── Available data

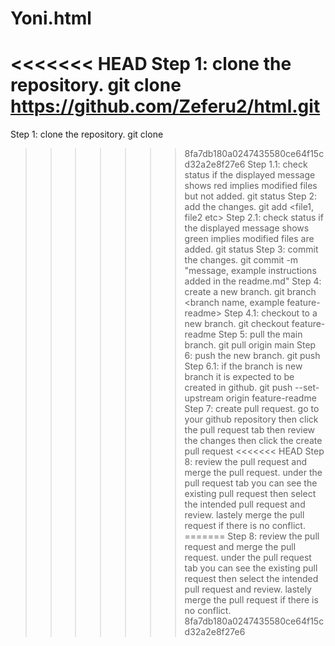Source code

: # Yoni.html
<<<<<<< HEAD
Step 1: clone the repository. git clone https://github.com/Zeferu2/html.git
=======
Step 1: clone the repository. git clone <URL>
>>>>>>> 8fa7db180a0247435580ce64f15cd32a2e8f27e6
Step 1.1: check status if the displayed message shows red implies modified files but not added. git status
Step 2: add the changes. git add <file1, file2 etc>
Step 2.1: check status if the displayed message shows green implies modified files are added. git status
Step 3: commit the changes. git commit -m "message, example instructions added in the readme.md"
Step 4: create a new branch. git branch <branch name, example feature-readme>
Step 4.1: checkout to a new branch. git checkout feature-readme
Step 5: pull the main branch. git pull origin main
Step 6: push the new branch. git push 
Step 6.1: if the branch is new branch it is expected to be created in github.  git push --set-upstream origin feature-readme
Step 7: create pull request. go to your github repository then click the pull request tab then review the changes then click the create pull request
<<<<<<< HEAD
Step 8: review the pull request and merge the pull request. under the pull request tab you can see the existing pull request then select the intended pull request and review. lastely merge the pull request if there is no conflict.
=======
Step 8: review the pull request and merge the pull request. under the pull request tab you can see the existing pull request then select the intended pull request and review. lastely merge the pull request if there is no conflict.
>>>>>>> 8fa7db180a0247435580ce64f15cd32a2e8f27e6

────

Copy the records above precisely, and leave every image out of the copy.

Response for this exercise:
Source code

: # Yoni.html
<<<<<<< HEAD
Step 1: clone the repository. git clone https://github.com/Zeferu2/html.git
=======
Step 1: clone the repository. git clone <URL>
>>>>>>> 8fa7db180a0247435580ce64f15cd32a2e8f27e6
Step 1.1: check status if the displayed message shows red implies modified files but not added. git status
Step 2: add the changes. git add <file1, file2 etc>
Step 2.1: check status if the displayed message shows green implies modified files are added. git status
Step 3: commit the changes. git commit -m "message, example instructions added in the readme.md"
Step 4: create a new branch. git branch <branch name, example feature-readme>
Step 4.1: checkout to a new branch. git checkout feature-readme
Step 5: pull the main branch. git pull origin main
Step 6: push the new branch. git push 
Step 6.1: if the branch is new branch it is expected to be created in github.  git push --set-upstream origin feature-readme
Step 7: create pull request. go to your github repository then click the pull request tab then review the changes then click the create pull request
<<<<<<< HEAD
Step 8: review the pull request and merge the pull request. under the pull request tab you can see the existing pull request then select the intended pull request and review. lastely merge the pull request if there is no conflict.
=======
Step 8: review the pull request and merge the pull request. under the pull request tab you can see the existing pull request then select the intended pull request and review. lastely merge the pull request if there is no conflict.
>>>>>>> 8fa7db180a0247435580ce64f15cd32a2e8f27e6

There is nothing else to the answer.